Apache Spark™ Vs. Snowflake: The Cloud Data Engineering (ETL) Debate!

Authors: Raj Bains, Saurabh Sharma

Data Integration is a critical engineering system in all Enterprises. Initially, it started with ad hoc scripts, which got replaced by Visual ETL tools such as Informatica, AbInitio, DataStage, and Talend. To cope with an explosion in data, consumer companies such as Google, Yahoo, and LinkedIn developed new data engineering systems based on commodity hardware. The usability of these systems was quite low, and the developer needed to be much more aware of the performance. Apache Spark has broken through from this clutter with thoughtful interfaces and product innovation, while Hadoop has effectively gotten disaggregated in the cloud and become a legacy technology.

Now, as Enterprises transition to the cloud, often they are developing expertise in the cloud ecosystem at the same time as trying to make decisions on the product and technology stack they are going to use.

In the rest of the blog, we'll take a look at the two primary processing paradigms for data integration, and their cloud equivalents.

What is Data Integration (or ETL)

Data Integration is your Data Factory. It reads data from various input sources such as Relational Databases, Flat Files, and Streaming. It then does various transformations on the data such as joining and de-duplicating data, standardizing formats, pivoting, and aggregating. Once the data is ready for analytics (such as in star schemas), it is stored or loaded into the target which is typically a Data Warehouse or a Data Lake.

The Two On-Premises Execution Paradigms

For most large Enterprises and companies rich in data,  one server will be insufficient to execute the workloads, and thus, parallel processing is required. For this, there have historically been two primary methods:

Two on-premises ETL Execution paradigms

Which Architecture is Better?

One natural question to ask is - whether one of these paradigms is preferable? The Answer is Yes!

The case for data warehouse ETL execution is that it reduces one system - ETL execution and data warehouse execution will both happen in Teradata. Also, most data warehouses are typically high-quality products. However, it's an expensive approach and not the right architectural fit. Data warehouses have an architectural focus on low latency since there is often a human analyst waiting for her BI query. For this, they collect high-quality statistics for query planning and have sophisticated caching mechanisms. This is not a great fit for ETL workloads where throughput is the most important factor, and there is no reuse, making caches and statistics useless. Often we've found that 70% of Teradata capacity was dedicated to ETL in Enterprises, and that is what got offloaded to Apache Hive.

On the other hand, high-quality parallel processing products, exemplified by AbInitio are perhaps the best solution - both in inherent processing cost and performance. Most users of AbInitio loved the product, but the high licensing cost has removed any architectural cost advantages they had and made them available to a very few of the largest Enterprises.

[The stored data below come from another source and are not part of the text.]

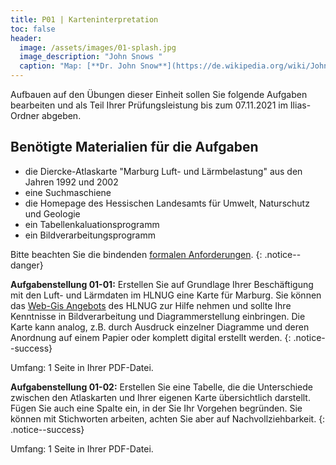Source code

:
 ```yaml
---
title: P01 | Karteninterpretation
toc: false
header:
  image: /assets/images/01-splash.jpg
  image_description: "John Snows "
  caption: "Map: [**Dr. John Snow**](https://de.wikipedia.org/wiki/John_Snow_(Mediziner)) [Wellcome Library via wikimedia](https://w.wiki/QtV)"
---
```



Aufbauen auf den Übungen dieser Einheit sollen Sie folgende Aufgaben bearbeiten und als Teil Ihrer Prüfungsleistung bis zum 07.11.2021 im Ilias-Ordner abgeben. 


## Benötigte Materialien für die Aufgaben
* die Diercke-Atlaskarte "Marburg Luft- und Lärmbelastung" aus den Jahren 1992 und 2002
* eine Suchmaschiene
* die Homepage des Hessischen Landesamts für Umwelt, Naturschutz und Geologie
* ein Tabellenkaluationsprogramm
* ein Bildverarbeitungsprogramm


Bitte beachten Sie die bindenden [formalen Anforderungen](https://geomoer.github.io/moer-meko//unit00/unit00-03_assignments.html#formale-anforderungen).
{: .notice--danger}


**Aufgabenstellung 01-01:** Erstellen Sie auf Grundlage Ihrer Beschäftigung mit den Luft- und Lärmdaten im HLNUG eine Karte für Marburg. Sie können das [Web-Gis Angebots](https://www.hlnug.de/themen/geografische-informationssysteme/gis-anwendungen/gis-auskunftssysteme) des HLNUG zur Hilfe nehmen und sollte Ihre Kenntnisse in Bildverarbeitung und Diagrammerstellung einbringen. Die Karte kann analog, z.B. durch Ausdruck einzelner Diagramme und deren Anordnung auf einem Papier oder komplett digital erstellt werden.
{: .notice--success}

Umfang: 1 Seite in Ihrer PDF-Datei.

**Aufgabenstellung 01-02:** Erstellen Sie eine Tabelle, die die Unterschiede zwischen den Atlaskarten und Ihrer eigenen Karte übersichtlich darstellt. Fügen Sie auch eine Spalte ein, in der Sie Ihr Vorgehen begründen. Sie können mit Stichworten arbeiten, achten Sie aber auf Nachvollziehbarkeit. 
{: .notice--success}

Umfang: 1 Seite in Ihrer PDF-Datei.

Cloud, with usage based pricing, is a great equalizer, let's look at how cloud is changing this equation...

Cloud Transition - the two ETL Architectures

There are two primary approaches to choose for your ETL or Data Engineering

The following image is how the Cloud Data Engineering architecture looks. The data from on-premise operational systems lands inside the data lake, as does the data from streaming sources and other cloud services. Prophecy with Spark runs data engineering or ETL workflows, writing data into a data warehouse or data lake for consumption.

Reports, Machine Learning, and a majority of analytics can run directly from your Cloud Data Lake, saving you a lot of costs and making it the single system of record. For particular BI use cases (fast interactive queries), Data Marts can be created on Snowflake or another Cloud Data Warehouse such as Redshift, BigQuery, or Azure SQL.

Cloud Data Engineering Architecture

How to Choose?

If you're moving you ETL to Data Engineering, you're deciding what your architecture for the next decade or more.

We recommend moving to Apache Spark and a product such as Prophecy. Apart from exceeding the capabilities of the Snowflake based stack at a much cheaper price point, this prevents you from getting locked into proprietary formats. You will also be able to deliver new analytics faster by embracing Git and continuous integration and continuous deployment - that is equally accessible to the Spark coders as well as the Visual ETL developers who have a lot of domain knowledge.